Lighting up the Cuatro Cinco presents a pretty dramatic change from what I remember. There’s a much more medium start, although I can still feel a good bit of nicotine. All over the tongue are almonds, somewhat sweet and very smooth. There’s a sugar-rich cake note on the finish, which really helps to add depth. As the cigar progresses cedar, sweet leathers and cocoa add themselves to the mix—a solid delivering of Nicaraguan flavors but with almost no pepper to contrast. Eventually the unique blueberry note comes to fruition, right around the halfway mark, before disappearing an inch later. Creaminess and pepper make themselves known towards the end, a bit of too little, too late in my opinion.

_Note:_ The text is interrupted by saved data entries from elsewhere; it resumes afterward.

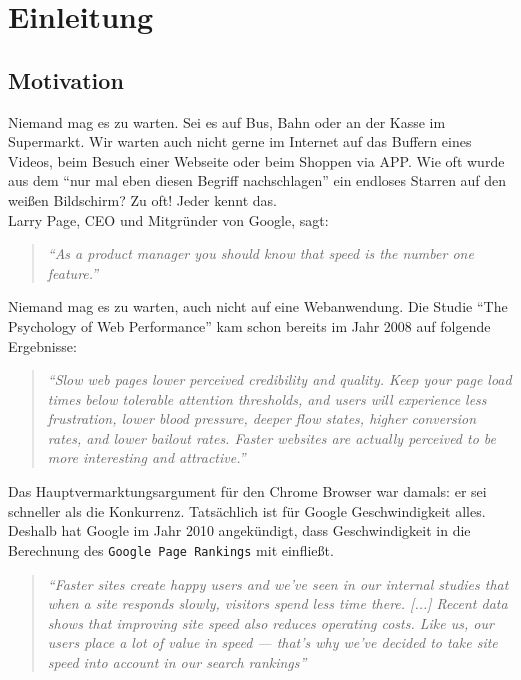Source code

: \setcounter{page}{1}

\section{Einleitung} %
\label{sec:einleitung}

	\subsection{Motivation} %
	\label{sub:motivation}

		Niemand mag es zu warten. Sei es auf Bus, Bahn oder an der Kasse im Supermarkt. Wir warten auch nicht gerne im Internet auf das Buffern eines Videos, beim Besuch einer Webseite oder beim Shoppen via APP. Wie oft wurde aus dem "`nur mal eben diesen Begriff nachschlagen"' ein endloses Starren auf den weißen Bildschirm? Zu oft! Jeder kennt das.\\

		Larry Page, CEO und Mitgründer von Google, sagt:
		\begin{quote}
			\textit{"`As a product manager you should know that speed is the number one feature."'}\autocite{holzle10}
		\end{quote}
		Niemand mag es zu warten, auch nicht auf eine Webanwendung. Die Studie "`The Psychology of Web Performance"' kam schon bereits im Jahr 2008 auf folgende Ergebnisse:

		\begin{quote}\itshape
			"`Slow web pages lower perceived credibility and quality. Keep your page load times below tolerable attention thresholds, and users will experience less frustration, lower blood pressure, deeper flow states, higher conversion rates, and lower bailout rates. Faster websites are actually perceived to be more interesting and attractive."' \autocite{webOpti08}
		\end{quote}

		Das Hauptvermarktungsargument für den Chrome Browser war damals: er sei schneller als die Konkurrenz. Tatsächlich ist für Google Geschwindigkeit alles. Deshalb hat Google im Jahr 2010 angekündigt, dass Geschwindigkeit in die Berechnung des \texttt{Google Page Rankings} mit einfließt.

		\begin{quote}\itshape
			"`Faster sites create happy users and we've seen in our internal studies that when a site responds slowly, visitors spend less time there. [...] Recent data shows that improving site speed also reduces operating costs. Like us, our users place a lot of value in speed — that's why we've decided to take site speed into account in our search rankings"'\autocite{google10}
		\end{quote}

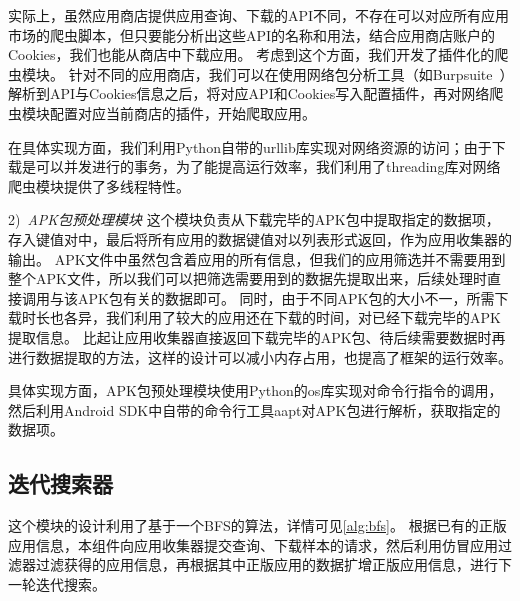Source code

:实际上，虽然应用商店提供应用查询、下载的API不同，不存在可以对应所有应用市场的爬虫脚本，但只要能分析出这些API的名称和用法，结合应用商店账户的Cookies，我们也能从商店中下载应用。
考虑到这个方面，我们开发了插件化的爬虫模块。
针对不同的应用商店，我们可以在使用网络包分析工具（如Burpsuite~\cite{burpsuite}）解析到API与Cookies信息之后，将对应API和Cookies写入配置插件，再对网络爬虫模块配置对应当前商店的插件，开始爬取应用。

在具体实现方面，我们利用Python自带的urllib库实现对网络资源的访问；由于下载是可以并发进行的事务，为了能提高运行效率，我们利用了threading库对网络爬虫模块提供了多线程特性。

2)\ \emph{APK包预处理模块} \quad
这个模块负责从下载完毕的APK包中提取指定的数据项，存入键值对中，最后将所有应用的数据键值对以列表形式返回，作为应用收集器的输出。
APK文件中虽然包含着应用的所有信息，但我们的应用筛选并不需要用到整个APK文件，所以我们可以把筛选需要用到的数据先提取出来，后续处理时直接调用与该APK包有关的数据即可。
同时，由于不同APK包的大小不一，所需下载时长也各异，我们利用了较大的应用还在下载的时间，对已经下载完毕的APK提取信息。
比起让应用收集器直接返回下载完毕的APK包、待后续需要数据时再进行数据提取的方法，这样的设计可以减小内存占用，也提高了框架的运行效率。

具体实现方面，APK包预处理模块使用Python的os库实现对命令行指令的调用，然后利用Android SDK中自带的命令行工具aapt对APK包进行解析，获取指定的数据项。


\subsection{迭代搜索器}
这个模块的设计利用了基于一个BFS的算法，详情可见\autoref{alg:bfs}。
根据已有的正版应用信息，本组件向应用收集器提交查询、下载样本的请求，然后利用仿冒应用过滤器过滤获得的应用信息，再根据其中正版应用的数据扩增正版应用信息，进行下一轮迭代搜索。

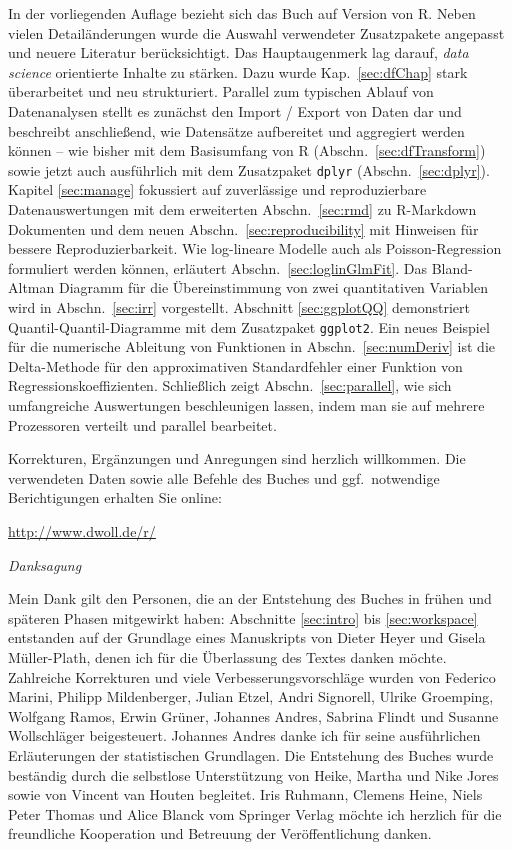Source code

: In der vorliegenden Auflage bezieht sich das Buch auf Version  von R. Neben vielen Detailänderungen wurde die Auswahl verwendeter Zusatzpakete angepasst und neuere Literatur berücksichtigt. Das Hauptaugenmerk lag darauf, \emph{data science} orientierte Inhalte zu stärken. Dazu wurde Kap.\ \ref{sec:dfChap} stark überarbeitet und neu strukturiert. Parallel zum typischen Ablauf von Datenanalysen stellt es zunächst den Import / Export von Daten dar und beschreibt anschließend, wie Datensätze aufbereitet und aggregiert werden können -- wie bisher mit dem Basisumfang von R (Abschn.\ \ref{sec:dfTransform}) sowie jetzt auch ausführlich mit dem Zusatzpaket \lstinline!dplyr! (Abschn.\ \ref{sec:dplyr}). Kapitel \ref{sec:manage} fokussiert auf zuverlässige und reproduzierbare Datenauswertungen mit dem erweiterten Abschn.\ \ref{sec:rmd} zu R-Markdown Dokumenten und dem neuen Abschn.\ \ref{sec:reproducibility} mit Hinweisen für bessere Reproduzierbarkeit. Wie log-lineare Modelle auch als Poisson-Regression formuliert werden können, erläutert Abschn.\ \ref{sec:loglinGlmFit}. Das Bland-Altman Diagramm für die Übereinstimmung von zwei quantitativen Variablen wird in Abschn.\ \ref{sec:irr} vorgestellt. Abschnitt \ref{sec:ggplotQQ} demonstriert Quantil-Quantil-Diagramme mit dem Zusatzpaket \lstinline!ggplot2!. Ein neues Beispiel für die numerische Ableitung von Funktionen in Abschn.\ \ref{sec:numDeriv} ist die Delta-Methode für den approximativen Standardfehler einer Funktion von Regressionskoeffizienten. Schließlich zeigt Abschn.\ \ref{sec:parallel}, wie sich umfangreiche Auswertungen beschleunigen lassen, indem man sie auf mehrere Prozessoren verteilt und parallel bearbeitet.

Korrekturen, Ergänzungen und Anregungen sind herzlich willkommen. Die verwendeten Daten sowie alle Befehle des Buches und ggf.\ notwendige Berichtigungen erhalten Sie online:

\url{http://www.dwoll.de/r/}

\textit{Danksagung}

Mein Dank gilt den Personen, die an der Entstehung des Buches in frühen und späteren Phasen mitgewirkt haben: Abschnitte \ref{sec:intro} bis \ref{sec:workspace} entstanden auf der Grundlage eines Manuskripts von Dieter Heyer und Gisela Müller-Plath, denen ich für die Überlassung des Textes danken möchte. Zahlreiche Korrekturen und viele Verbesserungsvorschläge wurden von Federico Marini, Philipp Mildenberger, Julian Etzel, Andri Signorell, Ulrike Groemping, Wolfgang Ramos, Erwin Grüner, Johannes Andres, Sabrina Flindt und Susanne Wollschläger beigesteuert. Johannes Andres danke ich für seine ausführlichen Erläuterungen der statistischen Grundlagen. Die Entstehung des Buches wurde beständig durch die selbstlose Unterstützung von Heike, Martha und Nike Jores sowie von Vincent van Houten begleitet. Iris Ruhmann, Clemens Heine, Niels Peter Thomas und Alice Blanck vom Springer Verlag möchte ich herzlich für die freundliche Kooperation und Betreuung der Veröffentlichung danken.

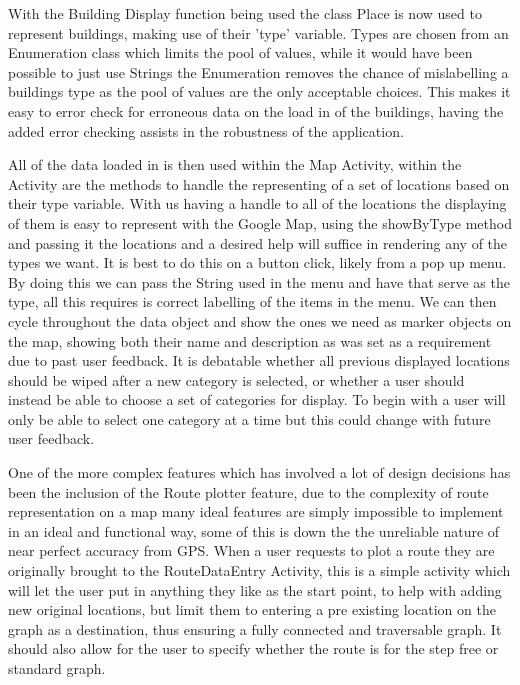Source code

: With the Building Display function being used the class Place is now used to represent buildings, making use of their 'type' variable. Types are chosen from an Enumeration class which limits the pool of values, while it would have been possible to just use Strings the Enumeration removes the chance of mislabelling a buildings type as the pool of values are the only acceptable choices. This makes it easy to error check for erroneous data on the load in of the buildings, having the added error checking assists in the robustness of the application. 

All of the data loaded in is then used within the Map Activity, within the Activity are the methods to handle the representing of a set of locations based on their type variable. With us having a handle to all of the locations the displaying of them is easy to represent with the Google Map, using the showByType method and passing it the locations and a desired help will suffice in rendering any of the types we want. It is best to do this on a button click, likely from a pop up menu. By doing this we can pass the String used in the menu and have that serve as the type, all this requires is correct labelling of the items in the menu. We can then cycle throughout the data object and show the ones we need as marker objects on the map, showing both their name and description as was set as a requirement due to past user feedback. It is debatable whether all previous displayed locations should be wiped after a new category is selected, or whether a user should instead be able to choose a set of categories for display. To begin with a user will only be able to select one category at a time but this could change with future user feedback. 

One of the more complex features which has involved a lot of design decisions has been the inclusion of the Route plotter feature, due to the complexity of route representation on a map many ideal features are simply impossible to implement in an ideal and functional way, some of this is down the the unreliable nature of near perfect accuracy from GPS. When a user requests to plot a route they are originally brought to the RouteDataEntry Activity, this is a simple activity which will let the user put in anything they like as the start point, to help with adding new original locations, but limit them to entering a pre existing location on the graph as a destination, thus ensuring a fully connected and traversable graph. It should also allow for the user to specify whether the route is for the step free or standard graph. 

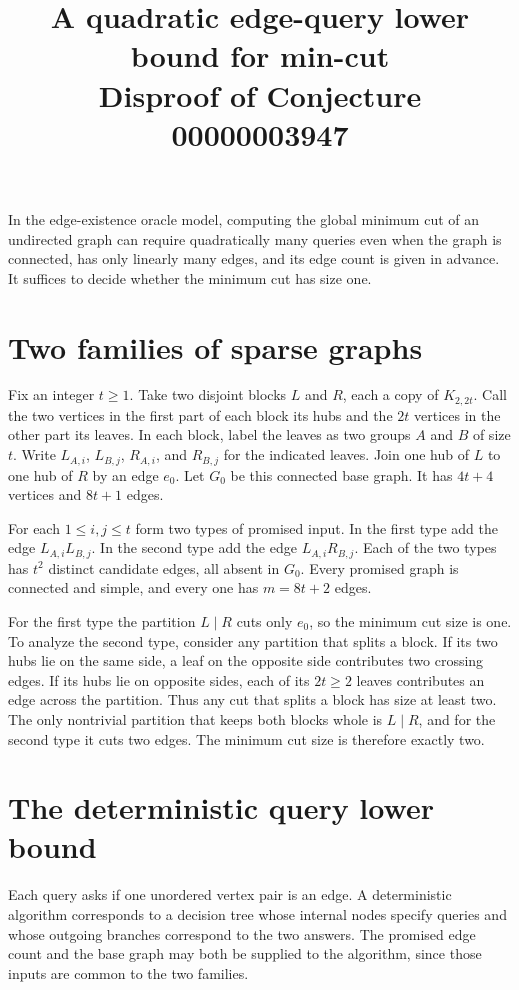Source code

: \documentclass[11pt]{article}
\title{A quadratic edge-query lower bound for min-cut\\[2pt]
  \large Disproof of Conjecture 00000003947}
\author{}
\date{}
\begin{document}
\maketitle

\noindent
In the edge-existence oracle model, computing the global minimum cut of
an undirected graph can require quadratically many queries even when the
graph is connected, has only linearly many edges, and its edge count is
given in advance. It suffices to decide whether the minimum cut has size one.

\section*{Two families of sparse graphs}

Fix an integer $t\ge 1$. Take two disjoint blocks $L$ and $R$, each a copy
of $K_{2,2t}$. Call the two vertices in the first part of each block its
hubs and the $2t$ vertices in the other part its leaves. In each block,
label the leaves as two groups $A$ and $B$ of size $t$. Write $L_{A,i}$,
$L_{B,j}$, $R_{A,i}$, and $R_{B,j}$ for the indicated leaves. Join one hub
of $L$ to one hub of $R$ by an edge $e_0$. Let $G_0$ be this connected base
graph. It has $4t+4$ vertices and $8t+1$ edges.

For each $1\le i,j\le t$ form two types of promised input. In the first
type add the edge $L_{A,i}L_{B,j}$. In the second type add the edge
$L_{A,i}R_{B,j}$. Each of the two types has $t^2$ distinct candidate edges,
all absent in $G_0$. Every promised graph is connected and simple, and
every one has $m=8t+2$ edges.

For the first type the partition $L\mid R$ cuts only $e_0$, so the
minimum cut size is one. To analyze the second type, consider any
partition that splits a block. If its two hubs lie on the same side,
a leaf on the opposite side contributes two crossing edges. If its
hubs lie on opposite sides, each of its $2t\ge2$ leaves contributes an
edge across the partition. Thus any cut that splits a block has size
at least two. The only nontrivial partition that keeps both blocks whole
is $L\mid R$, and for the second type it cuts two edges. The minimum cut
size is therefore exactly two.

\section*{The deterministic query lower bound}

Each query asks if one unordered vertex pair is an edge. A deterministic
algorithm corresponds to a decision tree whose internal nodes specify
queries and whose outgoing branches correspond to the two answers.
The promised edge count and the base graph may both be supplied to the
algorithm, since those inputs are common to the two families.
\end{document}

Construction is great. I opted for a v-cut and was greeted with a pleasant draw that is right down the middle as far as looseness/tightness. Burn and smoke production are fine, although I really wish the smoke would have carried more weight and thickness, as it would have dramatically helped the body.
The cigar for this review was likely provided by site sponsor Joya de Nicaragua. In addition, site sponsor Atlantic Cigar has the Cuatro Cinco for sale here.
I announced that I was really interested to see where this cigar was in eighteen months—or around this time next year—and in many ways I still am. That being said, I would have hoped that the cigar was a bit fuller now than it is now. Joya de Nicaragua has once again refocused its efforts on making a medium cigar, something the company has clearly felt has been an essential part of its offerings. As far as I’m concerned, the current state of the Cuatro Cinco is a very good medium cigar. I still think there’s plenty left in this cigar and am not giving up on my eighteen month prediction, but I definitely was more impressed was the fresh version of this cigar than its current state.